Als straks de „Java" weer naar zee gaat vergezelt haar dappere bemanning ongetwijfeld een extra heilwensch van ons, Hollanders, die schipper Jacob van Duyn en zijn dapperen een eeresaluut brengen!
___________________________________________________________________________________________
 Het vergaan van de „Klöpfel”.
De redders beloond.  Op 27 Oct. zijn te IJnuiden door den Duitschen vice-consul, den heer S. Bakker, ten kantore van het consulaatsgebouw namens de reederij van het Duitsche stoomschip „Klöpfel" belooningen uitgereikt, wegens het met levensgevaar redden van kapitein Gardin, gezagvoerder van genoemd stoomschip, dat eenigen tijd geleden in de Noordzee vergaan is. De gezagvoerder was de eenige overlevende, gelijk men weet, der geheele equipage. Aan den schipper J. van Duyn Dzn. en stuurman C. Plug Jzn. van den IJmuider stoomtreiler «Java", werd een zilveren chronometer met inscriptie overhandigd. Aan de overige leden der bemanning werd een belooning in geld geschonken.

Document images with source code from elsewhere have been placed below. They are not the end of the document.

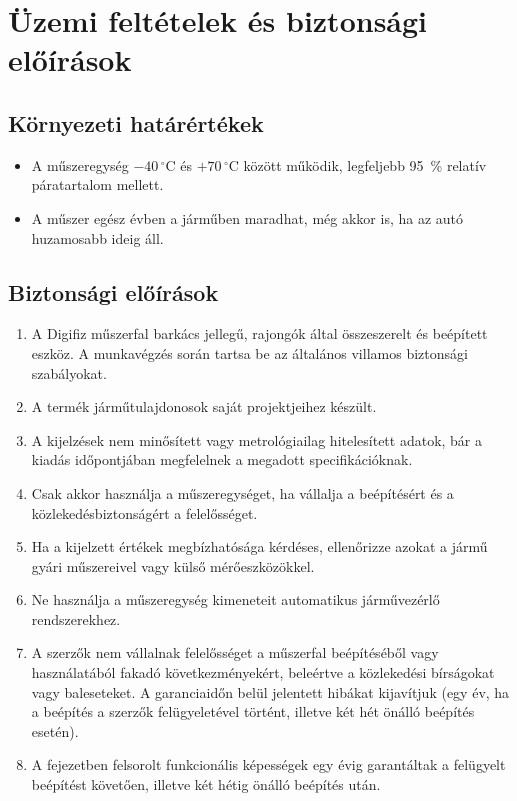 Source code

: \chapter{Üzemi feltételek és biztonsági előírások}\label{ch:safety}

\section{Környezeti határértékek}
\begin{itemize}
    \item A műszeregység \(-40\,^{\circ}\mathrm{C}\) és \(+70\,^{\circ}\mathrm{C}\) között működik, legfeljebb 95~\% relatív páratartalom mellett.
    \item A műszer egész évben a járműben maradhat, még akkor is, ha az autó huzamosabb ideig áll.
\end{itemize}

\section{Biztonsági előírások}
\begin{enumerate}
    \item A Digifiz műszerfal barkács jellegű, rajongók által összeszerelt és beépített eszköz. A munkavégzés során tartsa be az általános villamos biztonsági szabályokat.
    \item A termék járműtulajdonosok saját projektjeihez készült.
    \item A kijelzések nem minősített vagy metrológiailag hitelesített adatok, bár a kiadás időpontjában megfelelnek a megadott specifikációknak.
    \item Csak akkor használja a műszeregységet, ha vállalja a beépítésért és a közlekedésbiztonságért a felelősséget.
    \item Ha a kijelzett értékek megbízhatósága kérdéses, ellenőrizze azokat a jármű gyári műszereivel vagy külső mérőeszközökkel.
    \item Ne használja a műszeregység kimeneteit automatikus járművezérlő rendszerekhez.
    \item A szerzők nem vállalnak felelősséget a műszerfal beépítéséből vagy használatából fakadó következményekért, beleértve a közlekedési bírságokat vagy baleseteket. A garanciaidőn belül jelentett hibákat kijavítjuk (egy év, ha a beépítés a szerzők felügyeletével történt, illetve két hét önálló beépítés esetén).
    \item A  fejezetben felsorolt funkcionális képességek egy évig garantáltak a felügyelt beépítést követően, illetve két hétig önálló beépítés után.
\end{enumerate}
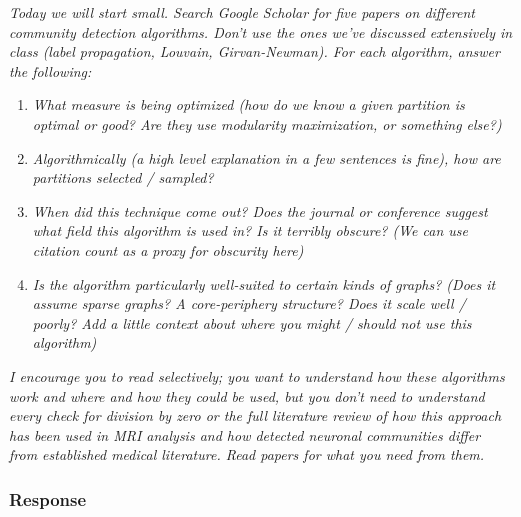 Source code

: \documentclass{article}
\newcommand{\response}{\subsubsection*{Response}}
\begin{document}
\textit{Today we will start small. Search Google Scholar for five papers on different community detection algorithms. Don't use the ones we've discussed extensively in class (label propagation, Louvain, Girvan-Newman). For each algorithm, answer the following:}
\begin{enumerate}
    \item \textit{What measure is being optimized (how do we know a given partition is optimal or good? Are they use modularity maximization, or something else?)}
    \item \textit{Algorithmically (a high level explanation in a few sentences is fine), how are partitions selected / sampled?}
    \item \textit{When did this technique come out? Does the journal or conference suggest what field this algorithm is used in? Is it terribly obscure? (We can use citation count as a proxy for obscurity here)}
    \item \textit{Is the algorithm particularly well-suited to certain kinds of graphs? (Does it assume sparse graphs? A core-periphery structure? Does it scale well / poorly? Add a little context about where you might / should not use this algorithm)}
\end{enumerate}
\textit{I encourage you to read selectively; you want to understand how these algorithms work and where and how they could be used, but you don't need to understand every check for division by zero or the full literature review of how this approach has been used in MRI analysis and how detected neuronal communities differ from established medical literature. Read papers for what you need from them.}
\response
\end{document}
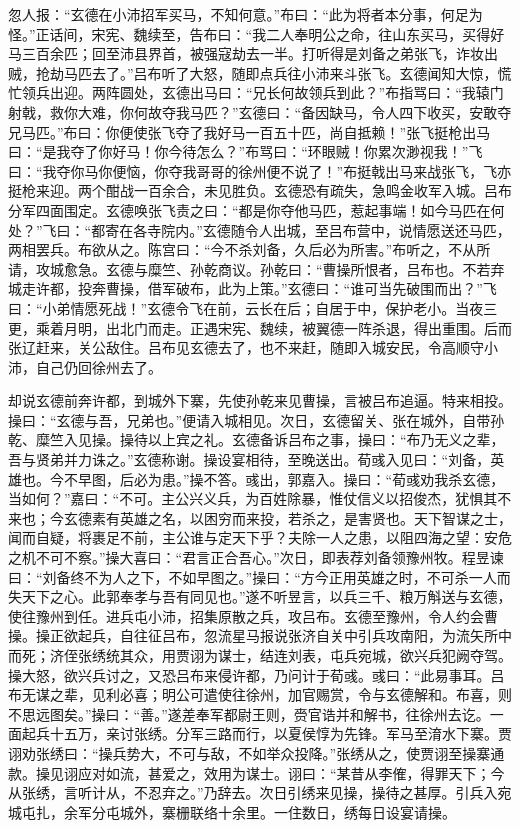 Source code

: 忽人报：“玄德在小沛招军买马，不知何意。”布曰：“此为将者本分事，何足为怪。”正话间，宋宪、魏续至，告布曰：“我二人奉明公之命，往山东买马，买得好马三百余匹；回至沛县界首，被强寇劫去一半。打听得是刘备之弟张飞，诈妆出贼，抢劫马匹去了。”吕布听了大怒，随即点兵往小沛来斗张飞。玄德闻知大惊，慌忙领兵出迎。两阵圆处，玄德出马曰：“兄长何故领兵到此？”布指骂曰：“我辕门射戟，救你大难，你何故夺我马匹？”玄德曰：“备因缺马，令人四下收买，安敢夺兄马匹。”布曰：你便使张飞夺了我好马一百五十匹，尚自抵赖！”张飞挺枪出马曰：“是我夺了你好马！你今待怎么？”布骂曰：“环眼贼！你累次渺视我！”飞曰：“我夺你马你便恼，你夺我哥哥的徐州便不说了！”布挺戟出马来战张飞，飞亦挺枪来迎。两个酣战一百余合，未见胜负。玄德恐有疏失，急鸣金收军入城。吕布分军四面围定。玄德唤张飞责之曰：“都是你夺他马匹，惹起事端！如今马匹在何处？”飞曰：“都寄在各寺院内。”玄德随令人出城，至吕布营中，说情愿送还马匹，两相罢兵。布欲从之。陈宫曰：“今不杀刘备，久后必为所害。”布听之，不从所请，攻城愈急。玄德与糜竺、孙乾商议。孙乾曰：“曹操所恨者，吕布也。不若弃城走许都，投奔曹操，借军破布，此为上策。”玄德曰：“谁可当先破围而出？”飞曰：“小弟情愿死战！”玄德令飞在前，云长在后；自居于中，保护老小。当夜三更，乘着月明，出北门而走。正遇宋宪、魏续，被翼德一阵杀退，得出重围。后而张辽赶来，关公敌住。吕布见玄德去了，也不来赶，随即入城安民，令高顺守小沛，自己仍回徐州去了。

却说玄德前奔许都，到城外下寨，先使孙乾来见曹操，言被吕布追逼。特来相投。操曰：“玄德与吾，兄弟也。”便请入城相见。次日，玄德留关、张在城外，自带孙乾、糜竺入见操。操待以上宾之礼。玄德备诉吕布之事，操曰：“布乃无义之辈，吾与贤弟并力诛之。”玄德称谢。操设宴相待，至晚送出。荀彧入见曰：“刘备，英雄也。今不早图，后必为患。”操不答。彧出，郭嘉入。操曰：“荀彧劝我杀玄德，当如何？”嘉曰：“不可。主公兴义兵，为百姓除暴，惟仗信义以招俊杰，犹惧其不来也；今玄德素有英雄之名，以困穷而来投，若杀之，是害贤也。天下智谋之士，闻而自疑，将裹足不前，主公谁与定天下乎？夫除一人之患，以阻四海之望：安危之机不可不察。”操大喜曰：“君言正合吾心。”次日，即表荐刘备领豫州牧。程昱谏曰：“刘备终不为人之下，不如早图之。”操曰：“方今正用英雄之时，不可杀一人而失天下之心。此郭奉孝与吾有同见也。”遂不听昱言，以兵三千、粮万斛送与玄德，使往豫州到任。进兵屯小沛，招集原散之兵，攻吕布。玄德至豫州，令人约会曹操。操正欲起兵，自往征吕布，忽流星马报说张济自关中引兵攻南阳，为流矢所中而死；济侄张绣统其众，用贾诩为谋士，结连刘表，屯兵宛城，欲兴兵犯阙夺驾。操大怒，欲兴兵讨之，又恐吕布来侵许都，乃问计于荀彧。彧曰：“此易事耳。吕布无谋之辈，见利必喜；明公可遣使往徐州，加官赐赏，令与玄德解和。布喜，则不思远图矣。”操曰：“善。”遂差奉军都尉王则，赍官诰并和解书，往徐州去讫。一面起兵十五万，亲讨张绣。分军三路而行，以夏侯惇为先锋。军马至淯水下寨。贾诩劝张绣曰：“操兵势大，不可与敌，不如举众投降。”张绣从之，使贾诩至操寨通款。操见诩应对如流，甚爱之，效用为谋士。诩曰：“某昔从李傕，得罪天下；今从张绣，言听计从，不忍弃之。”乃辞去。次日引绣来见操，操待之甚厚。引兵入宛城屯扎，余军分屯城外，寨栅联络十余里。一住数日，绣每日设宴请操。

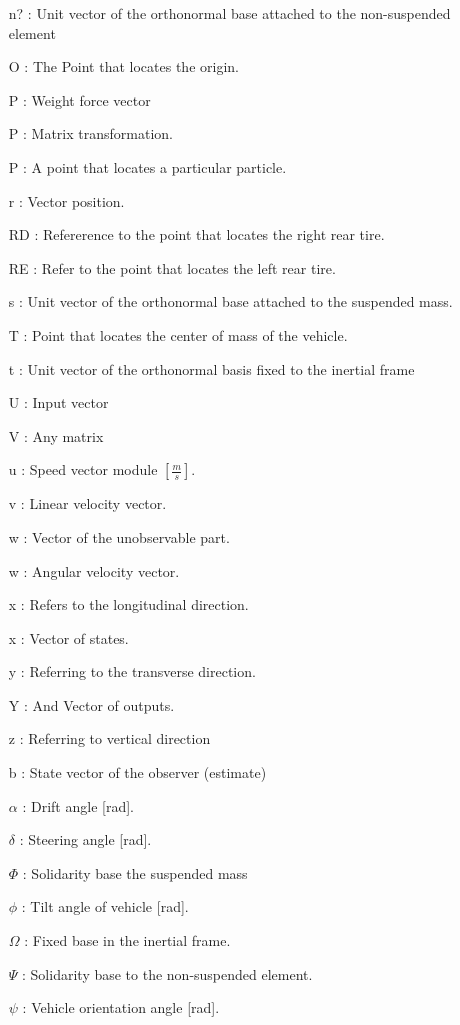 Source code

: \documentclass[sublist,a4paper,twoside,11pt]{article}
\begin{document}
\begin{itemize}
\item [n?]: Unit vector of the orthonormal base attached to the non-suspended element
\item [O]: The Point that locates the origin.
\item [P]: Weight force vector
\item [P]: Matrix transformation.
\item [P]: A point that locates a particular particle.
\item [r]: Vector position.
\item [RD]: Refererence to the point that locates the right rear tire.
\item [RE]: Refer to the point that locates the left rear tire.
\item [s]: Unit vector of the orthonormal base attached to the suspended mass.
\item [T]: Point that locates the center of mass of the vehicle.
\item [t]: Unit vector of the orthonormal basis fixed to the inertial frame
\item [U]: Input vector
\item [V]: Any matrix
\item [u]: Speed vector module $[\frac{m}{s}]$.
\item [v]: Linear velocity vector.
\item [w]: Vector of the unobservable part.
\item [w]: Angular velocity vector.
\item [x]: Refers to the longitudinal direction.
\item [x]: Vector of states.
\item [y]: Referring to the transverse direction.
\item [Y]: And Vector of outputs.
\item [z]: Referring to vertical direction
\item [b]: State vector of the observer (estimate)
\item [$\alpha$]: Drift angle [rad].
\item [$\delta$]: Steering angle [rad].
\item [$\Phi$]: Solidarity base the suspended mass
\item [$\phi$]: Tilt angle of vehicle [rad].
\item [$\Omega$]: Fixed base in the inertial frame.
\item [$\Psi$]: Solidarity base to the non-suspended element.
\item [$\psi$]: Vehicle orientation angle [rad].
\end{itemize}
\end{document}
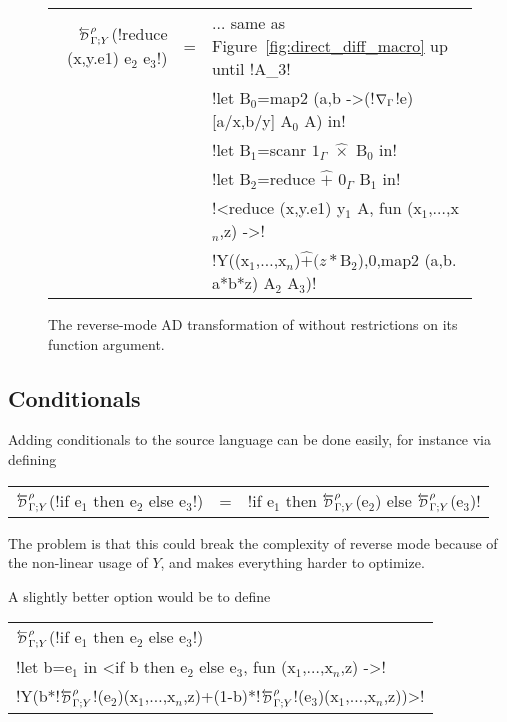 \begin{figure}

\begin{small}
\begin{tabular}{|r c l|}
\hline
$\directD{\rho}{\Gamma}{Y}$(!reduce (x,y.e1) e$_2$ e$_3$!) 
&=& $\ldots$ same as Figure~\ref{fig:direct_diff_macro} up until !A_$3$! \\
&& !let B$_0$=map2 (a,b ->(!$\nabla_\Gamma$!e)[a/x,b/y] A$_0$ A) in!\\
&& !let B$_1$=scanr $1_\Gamma$ $\widehat{\times}$ B$_0$ in! \\
&& !let B$_2$=reduce $\widehat{+}$ $0_\Gamma$ B$_1$ in! \\
&& !<reduce (x,y.e1) y$_1$ A, fun (x$_1$,$\ldots$,x$_n$,z) ->! \\
&& !Y((x$_1$,$\ldots$,x$_n$)$\widehat{+}(z*$B$_2$),0,map2 (a,b. a*b*z) A$_2$ A$_3$)! \\ \hline
\end{tabular}
\end{small}
\vspace{-0.4cm}
\caption{The reverse-mode AD transformation of  without restrictions on its function argument.}
\vspace{-0.4cm}
\label{fig:lift_reduce}
\end{figure}

\subsection{Conditionals} %
\label{sub:lift_conditional}

Adding conditionals to the source language can be done easily, for instance via defining

\begin{tabular}{r c l}
$\directD{\rho}{\Gamma}{Y}$(!if e$_1$ then e$_2$ else e$_3$!) &=& !if e$_1$ then $\directD{\rho}{\Gamma}{Y}$(e$_2$) else $\directD{\rho}{\Gamma}{Y}$(e$_3$)! 
\end{tabular}

The problem is that this could break the complexity of reverse mode because of the non-linear usage of $Y$, and makes everything harder to optimize.

A slightly better option would be to define 

\begin{tabular}{l}
    $\directD{\rho}{\Gamma}{Y}$(!if e$_1$ then e$_2$ else e$_3$!) \\
    !let b=e$_1$ in <if b then e$_2$ else e$_3$, fun (x$_1$,$\ldots$,x$_n$,z) ->! \\
    !Y(b*!$\directD{\rho}{\Gamma}{Y}$!(e$_2$)(x$_1$,$\ldots$,x$_n$,z)+(1-b)*!$\directD{\rho}{\Gamma}{Y}$!(e$_3$)(x$_1$,$\ldots$,x$_n$,z))>!
\end{tabular}

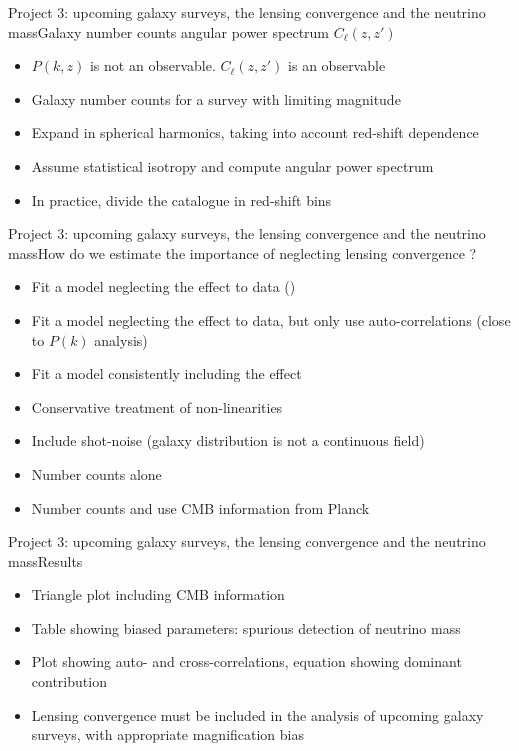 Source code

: \documentclass{beamer}
\begin{document}
\begin{frame}{Project 3: upcoming galaxy surveys, the lensing convergence and the neutrino mass}{Galaxy number counts angular power spectrum $C_\ell(z,z')$}
\begin{itemize}
\item $P(k,z)$ is not an observable. $C_\ell(z,z')$ is an observable
\item Galaxy number counts for a survey with limiting magnitude
\item Expand in spherical harmonics, taking into account red-shift dependence
\item Assume statistical isotropy and compute angular power spectrum 
\item In practice, divide the catalogue in red-shift bins 
\end{itemize}
\end{frame}

\begin{frame}{Project 3: upcoming galaxy surveys, the lensing convergence and the neutrino mass}{How do we estimate the importance of neglecting lensing convergence ?}
\begin{itemize}
\item Fit a model neglecting the effect to data ()
\item Fit a model neglecting the effect to data, but only use auto-correlations (close to $P(k)$ analysis)
\item Fit a model consistently including the effect 
\item Conservative treatment of non-linearities
\item Include shot-noise (galaxy distribution is not a continuous field)
\item Number counts alone 
\item Number counts and use CMB information from Planck
\end{itemize}
\end{frame}

\begin{frame}{Project 3: upcoming galaxy surveys, the lensing convergence and the neutrino mass}{Results}
\begin{itemize}
\item Triangle plot including CMB information
\item Table showing biased parameters: spurious detection of neutrino mass
\item Plot showing auto- and cross-correlations, equation showing dominant contribution
\item Lensing convergence must be included in the analysis of upcoming galaxy surveys, with appropriate magnification bias
\end{itemize}
\end{frame}
\end{document}
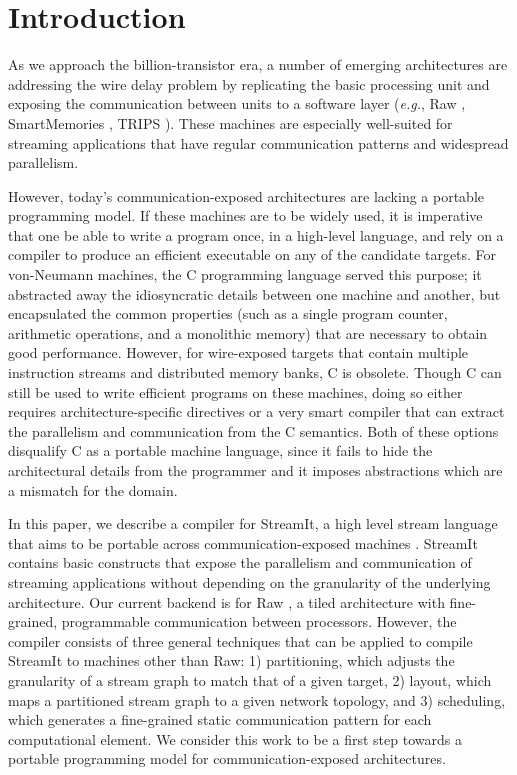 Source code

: \section{Introduction}

As we approach the billion-transistor era, a number of emerging
architectures are addressing the wire delay problem by replicating the
basic processing unit and exposing the communication between units to
a software layer ({\it e.g.}, Raw \cite{raw}, SmartMemories
\cite{smartmemories}, TRIPS \cite{trips}).  These machines are
especially well-suited for streaming applications that have regular
communication patterns and widespread parallelism.

However, today's communication-exposed architectures are lacking a
portable programming model.  If these machines are to be widely used,
it is imperative that one be able to write a program once, in a
high-level language, and rely on a compiler to produce an efficient
executable on any of the candidate targets. For von-Neumann machines,
the C programming language served this purpose; it abstracted away the
idiosyncratic details between one machine and another, but
encapsulated the common properties (such as a single program counter,
arithmetic operations, and a monolithic memory) that are necessary to
obtain good performance.  However, for wire-exposed targets that
contain multiple instruction streams and distributed memory banks, C
is obsolete.  Though C can still be used to write efficient programs
on these machines, doing so either requires architecture-specific
directives or a very smart compiler that can extract the parallelism
and communication from the C semantics.  Both of these options
disqualify C as a portable machine language, since it fails to hide
the architectural details from the programmer and it imposes
abstractions which are a mismatch for the domain.

In this paper, we describe a compiler for StreamIt, a high level
stream language that aims to be portable across communication-exposed
machines \cite{streamitcc}.  StreamIt contains basic constructs that
expose the parallelism and communication of streaming applications
without depending on the granularity of the underlying architecture.
Our current backend is for Raw \cite{raw}, a tiled architecture with
fine-grained, programmable communication between processors.  However,
the compiler consists of three general techniques that can be applied
to compile StreamIt to machines other than Raw: 1) partitioning, which
adjusts the granularity of a stream graph to match that of a given
target, 2) layout, which maps a partitioned stream graph to a given
network topology, and 3) scheduling, which generates a fine-grained
static communication pattern for each computational element.  We
consider this work to be a first step towards a portable programming
model for communication-exposed architectures.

De Sumatra post 03-12-1923
Het Vergaan van de „Klöpfel.
Te IJmuiden is binnengekomen de treillogger KW 97 (Van der Duyn van Maasdam), waarvan de schipper Jan Hoek rapporteerde, dat hij op de Noordzee drijvend heeft , een omgekeerde scheepsboot van het verongelukte Duitsche stoomschip Klöpfel. Toen men trachtte de boot recht te keeren, bleek zij een groot aantal lijken te bevatten, van welke er twee onder de boot uitschoten, naar gissing die van jonge zeelieden van omstreeks 18 of 20 jaar. Van deze beide lijken heeft de schipper de zwemvesten meegenomen en den lijken daarna een zeemansbegrafenis gegeven. Het was hem niet mogelijk, zeide hij, de scheepsboot met de overige lijken mede naar IJmuiden te nemen. Wel was het hem opgevallen, dat de riemen van de scheepsboot nog binnen de boot geschoeid lagen waaruit hij afleidde, dat de boot reeds moest omgeslagen zijn, nog voor men de riemen had kunnen grijpen.